### Required action
Below are the entries; transcribe them exactly and drop every picture.

****************************************

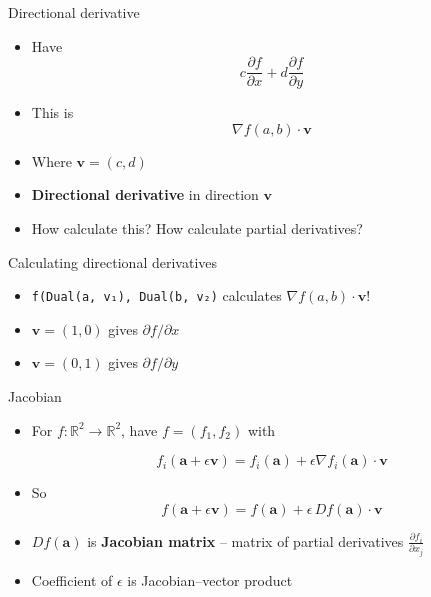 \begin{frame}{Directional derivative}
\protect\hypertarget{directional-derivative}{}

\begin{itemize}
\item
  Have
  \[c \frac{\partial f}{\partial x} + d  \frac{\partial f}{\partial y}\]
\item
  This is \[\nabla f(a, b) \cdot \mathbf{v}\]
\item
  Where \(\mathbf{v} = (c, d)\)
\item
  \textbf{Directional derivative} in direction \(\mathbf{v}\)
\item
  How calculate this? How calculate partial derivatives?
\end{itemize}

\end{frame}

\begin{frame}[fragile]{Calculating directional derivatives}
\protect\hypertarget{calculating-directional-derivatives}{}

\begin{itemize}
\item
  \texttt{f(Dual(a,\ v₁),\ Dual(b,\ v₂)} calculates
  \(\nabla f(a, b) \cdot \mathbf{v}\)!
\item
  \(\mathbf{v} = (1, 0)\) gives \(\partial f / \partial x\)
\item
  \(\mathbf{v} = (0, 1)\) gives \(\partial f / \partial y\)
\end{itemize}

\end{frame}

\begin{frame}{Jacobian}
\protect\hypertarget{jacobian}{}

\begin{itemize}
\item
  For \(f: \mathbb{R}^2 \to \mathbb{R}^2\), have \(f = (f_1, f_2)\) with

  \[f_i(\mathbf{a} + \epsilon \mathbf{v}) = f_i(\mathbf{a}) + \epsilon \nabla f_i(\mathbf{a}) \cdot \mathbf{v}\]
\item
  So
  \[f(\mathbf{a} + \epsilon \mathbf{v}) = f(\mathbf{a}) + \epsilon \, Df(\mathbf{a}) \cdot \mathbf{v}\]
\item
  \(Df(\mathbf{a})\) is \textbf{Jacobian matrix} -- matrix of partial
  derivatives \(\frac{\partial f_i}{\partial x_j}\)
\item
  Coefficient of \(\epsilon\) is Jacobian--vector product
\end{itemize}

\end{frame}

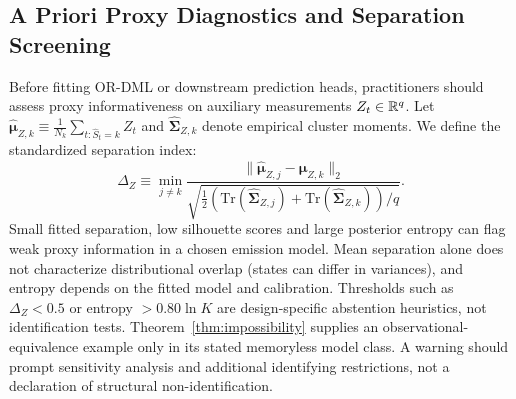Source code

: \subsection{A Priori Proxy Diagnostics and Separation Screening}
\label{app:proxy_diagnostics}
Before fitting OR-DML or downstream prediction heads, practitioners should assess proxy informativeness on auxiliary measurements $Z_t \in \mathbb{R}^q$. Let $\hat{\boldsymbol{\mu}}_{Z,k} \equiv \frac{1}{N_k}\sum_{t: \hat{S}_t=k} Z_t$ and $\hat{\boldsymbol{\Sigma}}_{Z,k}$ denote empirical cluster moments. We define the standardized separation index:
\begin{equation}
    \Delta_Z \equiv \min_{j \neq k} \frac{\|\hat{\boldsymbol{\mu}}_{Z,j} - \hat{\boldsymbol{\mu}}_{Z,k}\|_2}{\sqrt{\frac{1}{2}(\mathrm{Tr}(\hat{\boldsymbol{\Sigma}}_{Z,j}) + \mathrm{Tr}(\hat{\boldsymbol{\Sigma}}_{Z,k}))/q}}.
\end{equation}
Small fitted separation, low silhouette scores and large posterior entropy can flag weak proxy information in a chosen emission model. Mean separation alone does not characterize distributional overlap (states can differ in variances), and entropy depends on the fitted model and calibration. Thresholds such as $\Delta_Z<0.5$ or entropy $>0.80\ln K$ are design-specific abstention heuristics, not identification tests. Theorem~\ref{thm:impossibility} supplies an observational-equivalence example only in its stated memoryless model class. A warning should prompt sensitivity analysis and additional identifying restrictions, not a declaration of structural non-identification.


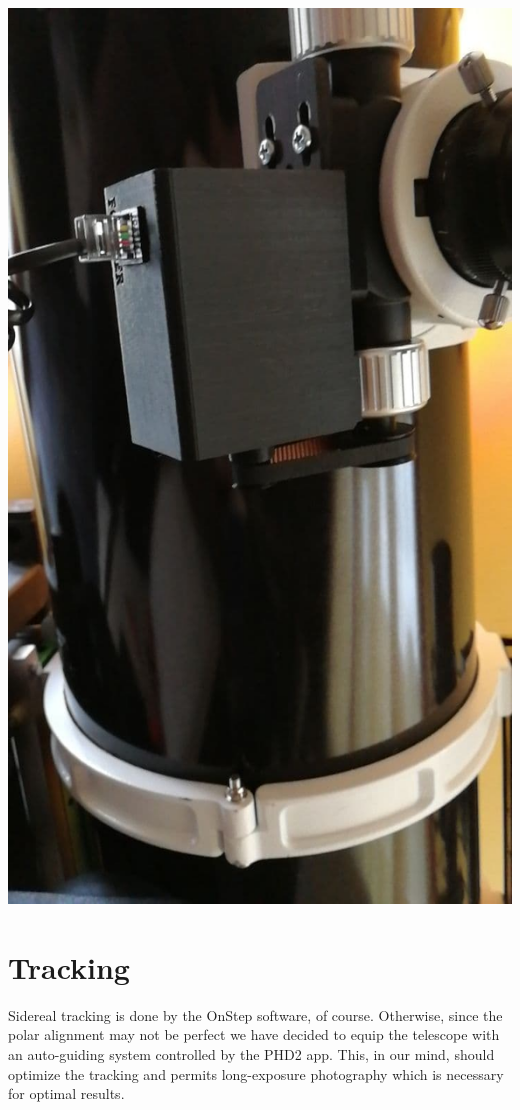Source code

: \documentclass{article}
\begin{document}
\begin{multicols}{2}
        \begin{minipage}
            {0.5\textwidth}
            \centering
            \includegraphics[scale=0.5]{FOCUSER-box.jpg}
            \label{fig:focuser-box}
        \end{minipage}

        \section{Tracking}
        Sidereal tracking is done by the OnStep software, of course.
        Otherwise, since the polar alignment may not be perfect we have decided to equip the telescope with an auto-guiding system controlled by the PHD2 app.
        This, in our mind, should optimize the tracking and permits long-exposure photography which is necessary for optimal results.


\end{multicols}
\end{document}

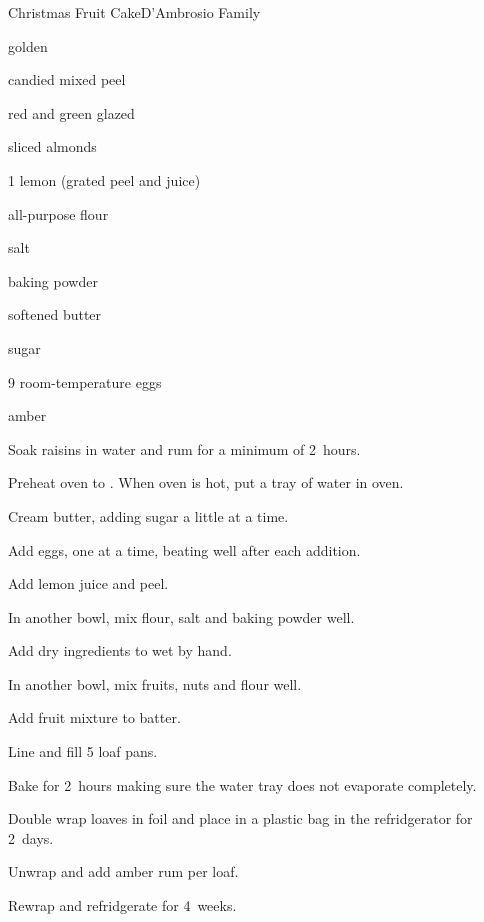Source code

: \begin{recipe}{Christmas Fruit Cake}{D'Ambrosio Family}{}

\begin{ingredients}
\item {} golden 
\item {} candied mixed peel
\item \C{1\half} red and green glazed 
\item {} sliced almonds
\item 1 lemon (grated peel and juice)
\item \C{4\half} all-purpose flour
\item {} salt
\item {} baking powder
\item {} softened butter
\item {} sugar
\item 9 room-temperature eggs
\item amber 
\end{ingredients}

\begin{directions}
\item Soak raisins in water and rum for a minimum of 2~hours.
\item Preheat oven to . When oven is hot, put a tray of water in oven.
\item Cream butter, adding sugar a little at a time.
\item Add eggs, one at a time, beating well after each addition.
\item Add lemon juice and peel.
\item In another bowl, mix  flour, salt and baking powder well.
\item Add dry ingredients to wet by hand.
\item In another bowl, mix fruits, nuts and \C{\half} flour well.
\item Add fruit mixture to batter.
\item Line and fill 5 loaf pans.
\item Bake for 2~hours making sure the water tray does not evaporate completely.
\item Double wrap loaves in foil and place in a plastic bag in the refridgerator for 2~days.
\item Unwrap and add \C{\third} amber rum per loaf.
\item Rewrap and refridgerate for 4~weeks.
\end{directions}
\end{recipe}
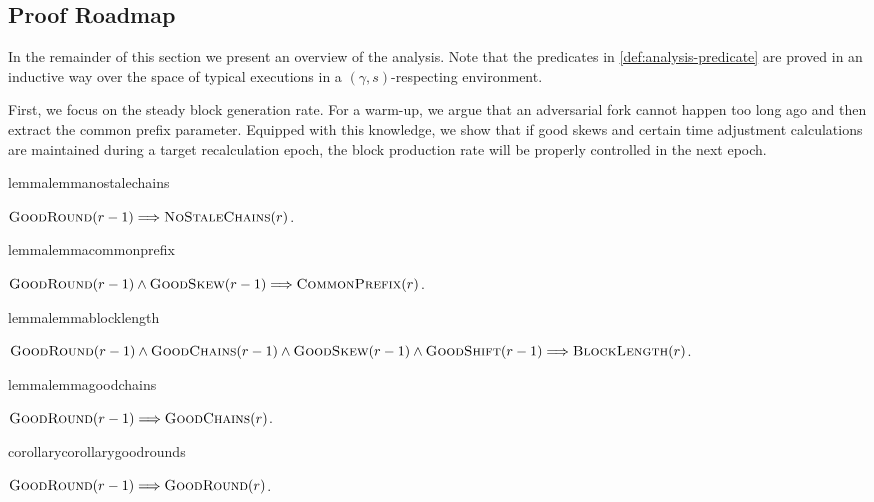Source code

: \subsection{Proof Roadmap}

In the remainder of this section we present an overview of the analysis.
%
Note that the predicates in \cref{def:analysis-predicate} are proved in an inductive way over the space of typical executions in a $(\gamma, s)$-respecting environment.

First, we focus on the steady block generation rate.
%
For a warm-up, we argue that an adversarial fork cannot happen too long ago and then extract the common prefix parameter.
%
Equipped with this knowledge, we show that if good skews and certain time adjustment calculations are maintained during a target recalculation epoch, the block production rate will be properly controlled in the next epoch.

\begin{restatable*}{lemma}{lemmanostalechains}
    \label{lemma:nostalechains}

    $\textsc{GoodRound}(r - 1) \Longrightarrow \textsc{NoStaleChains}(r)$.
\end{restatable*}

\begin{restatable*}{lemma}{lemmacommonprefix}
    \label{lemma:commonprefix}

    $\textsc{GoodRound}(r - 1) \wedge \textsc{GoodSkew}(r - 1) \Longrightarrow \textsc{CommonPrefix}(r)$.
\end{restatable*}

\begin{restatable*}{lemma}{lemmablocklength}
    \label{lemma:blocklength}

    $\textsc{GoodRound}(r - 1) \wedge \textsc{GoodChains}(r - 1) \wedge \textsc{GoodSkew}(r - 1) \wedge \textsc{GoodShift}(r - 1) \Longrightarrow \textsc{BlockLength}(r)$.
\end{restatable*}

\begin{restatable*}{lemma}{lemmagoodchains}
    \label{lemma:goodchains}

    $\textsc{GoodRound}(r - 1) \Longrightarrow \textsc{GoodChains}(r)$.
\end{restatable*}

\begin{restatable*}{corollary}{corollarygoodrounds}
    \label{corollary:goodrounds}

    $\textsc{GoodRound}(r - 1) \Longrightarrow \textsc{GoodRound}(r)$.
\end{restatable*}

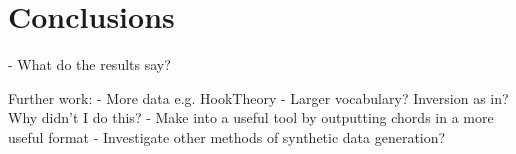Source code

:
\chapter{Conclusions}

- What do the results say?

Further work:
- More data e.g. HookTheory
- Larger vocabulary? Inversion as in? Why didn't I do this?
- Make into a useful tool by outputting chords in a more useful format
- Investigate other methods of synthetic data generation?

****************************************

### Problem solution
 \begin{frame}{Directional derivative}
\protect\hypertarget{directional-derivative}{}

\begin{itemize}
\item
  Have
  \[c \frac{\partial f}{\partial x} + d  \frac{\partial f}{\partial y}\]
\item
  This is \[\nabla f(a, b) \cdot \mathbf{v}\]
\item
  Where \(\mathbf{v} = (c, d)\)
\item
  \textbf{Directional derivative} in direction \(\mathbf{v}\)
\item
  How calculate this? How calculate partial derivatives?
\end{itemize}

\end{frame}

\begin{frame}[fragile]{Calculating directional derivatives}
\protect\hypertarget{calculating-directional-derivatives}{}

\begin{itemize}
\item
  \texttt{f(Dual(a,\ v₁),\ Dual(b,\ v₂)} calculates
  \(\nabla f(a, b) \cdot \mathbf{v}\)!
\item
  \(\mathbf{v} = (1, 0)\) gives \(\partial f / \partial x\)
\item
  \(\mathbf{v} = (0, 1)\) gives \(\partial f / \partial y\)
\end{itemize}

\end{frame}

\begin{frame}{Jacobian}
\protect\hypertarget{jacobian}{}

\begin{itemize}
\item
  For \(f: \mathbb{R}^2 \to \mathbb{R}^2\), have \(f = (f_1, f_2)\) with

  \[f_i(\mathbf{a} + \epsilon \mathbf{v}) = f_i(\mathbf{a}) + \epsilon \nabla f_i(\mathbf{a}) \cdot \mathbf{v}\]
\item
  So
  \[f(\mathbf{a} + \epsilon \mathbf{v}) = f(\mathbf{a}) + \epsilon \, Df(\mathbf{a}) \cdot \mathbf{v}\]
\item
  \(Df(\mathbf{a})\) is \textbf{Jacobian matrix} -- matrix of partial
  derivatives \(\frac{\partial f_i}{\partial x_j}\)
\item
  Coefficient of \(\epsilon\) is Jacobian--vector product
\end{itemize}

\end{frame}

Source code

: \subsection{A Priori Proxy Diagnostics and Separation Screening}
\label{app:proxy_diagnostics}
Before fitting OR-DML or downstream prediction heads, practitioners should assess proxy informativeness on auxiliary measurements $Z_t \in \mathbb{R}^q$. Let $\hat{\boldsymbol{\mu}}_{Z,k} \equiv \frac{1}{N_k}\sum_{t: \hat{S}_t=k} Z_t$ and $\hat{\boldsymbol{\Sigma}}_{Z,k}$ denote empirical cluster moments. We define the standardized separation index:
\begin{equation}
    \Delta_Z \equiv \min_{j \neq k} \frac{\|\hat{\boldsymbol{\mu}}_{Z,j} - \hat{\boldsymbol{\mu}}_{Z,k}\|_2}{\sqrt{\frac{1}{2}(\mathrm{Tr}(\hat{\boldsymbol{\Sigma}}_{Z,j}) + \mathrm{Tr}(\hat{\boldsymbol{\Sigma}}_{Z,k}))/q}}.
\end{equation}
Small fitted separation, low silhouette scores and large posterior entropy can flag weak proxy information in a chosen emission model. Mean separation alone does not characterize distributional overlap (states can differ in variances), and entropy depends on the fitted model and calibration. Thresholds such as $\Delta_Z<0.5$ or entropy $>0.80\ln K$ are design-specific abstention heuristics, not identification tests. Theorem~\ref{thm:impossibility} supplies an observational-equivalence example only in its stated memoryless model class. A warning should prompt sensitivity analysis and additional identifying restrictions, not a declaration of structural non-identification.


Source code

: \documentclass{article}
\begin{document}
\begin{multicols}{2}
        \begin{minipage}
            {0.5\textwidth}
            \centering
            \includegraphics[scale=0.5]{FOCUSER-box.jpg}
            \label{fig:focuser-box}
        \end{minipage}

        \section{Tracking}
        Sidereal tracking is done by the OnStep software, of course.
        Otherwise, since the polar alignment may not be perfect we have decided to equip the telescope with an auto-guiding system controlled by the PHD2 app.
        This, in our mind, should optimize the tracking and permits long-exposure photography which is necessary for optimal results.


\end{multicols}
\end{document}

Source code

: \begin{recipe}{Christmas Fruit Cake}{D'Ambrosio Family}{}

\begin{ingredients}
\item {} golden 
\item {} candied mixed peel
\item \C{1\half} red and green glazed 
\item {} sliced almonds
\item 1 lemon (grated peel and juice)
\item \C{4\half} all-purpose flour
\item {} salt
\item {} baking powder
\item {} softened butter
\item {} sugar
\item 9 room-temperature eggs
\item amber 
\end{ingredients}

\begin{directions}
\item Soak raisins in water and rum for a minimum of 2~hours.
\item Preheat oven to . When oven is hot, put a tray of water in oven.
\item Cream butter, adding sugar a little at a time.
\item Add eggs, one at a time, beating well after each addition.
\item Add lemon juice and peel.
\item In another bowl, mix  flour, salt and baking powder well.
\item Add dry ingredients to wet by hand.
\item In another bowl, mix fruits, nuts and \C{\half} flour well.
\item Add fruit mixture to batter.
\item Line and fill 5 loaf pans.
\item Bake for 2~hours making sure the water tray does not evaporate completely.
\item Double wrap loaves in foil and place in a plastic bag in the refridgerator for 2~days.
\item Unwrap and add \C{\third} amber rum per loaf.
\item Rewrap and refridgerate for 4~weeks.
\end{directions}
\end{recipe}
Source code

: \subsection{Proof Roadmap}

In the remainder of this section we present an overview of the analysis.
%
Note that the predicates in \cref{def:analysis-predicate} are proved in an inductive way over the space of typical executions in a $(\gamma, s)$-respecting environment.

First, we focus on the steady block generation rate.
%
For a warm-up, we argue that an adversarial fork cannot happen too long ago and then extract the common prefix parameter.
%
Equipped with this knowledge, we show that if good skews and certain time adjustment calculations are maintained during a target recalculation epoch, the block production rate will be properly controlled in the next epoch.

\begin{restatable*}{lemma}{lemmanostalechains}
    \label{lemma:nostalechains}

    $\textsc{GoodRound}(r - 1) \Longrightarrow \textsc{NoStaleChains}(r)$.
\end{restatable*}

\begin{restatable*}{lemma}{lemmacommonprefix}
    \label{lemma:commonprefix}

    $\textsc{GoodRound}(r - 1) \wedge \textsc{GoodSkew}(r - 1) \Longrightarrow \textsc{CommonPrefix}(r)$.
\end{restatable*}

\begin{restatable*}{lemma}{lemmablocklength}
    \label{lemma:blocklength}

    $\textsc{GoodRound}(r - 1) \wedge \textsc{GoodChains}(r - 1) \wedge \textsc{GoodSkew}(r - 1) \wedge \textsc{GoodShift}(r - 1) \Longrightarrow \textsc{BlockLength}(r)$.
\end{restatable*}

\begin{restatable*}{lemma}{lemmagoodchains}
    \label{lemma:goodchains}

    $\textsc{GoodRound}(r - 1) \Longrightarrow \textsc{GoodChains}(r)$.
\end{restatable*}

\begin{restatable*}{corollary}{corollarygoodrounds}
    \label{corollary:goodrounds}

    $\textsc{GoodRound}(r - 1) \Longrightarrow \textsc{GoodRound}(r)$.
\end{restatable*}

Source code

:
\chapter{Conclusions}

- What do the results say?

Further work:
- More data e.g. HookTheory
- Larger vocabulary? Inversion as in? Why didn't I do this?
- Make into a useful tool by outputting chords in a more useful format
- Investigate other methods of synthetic data generation?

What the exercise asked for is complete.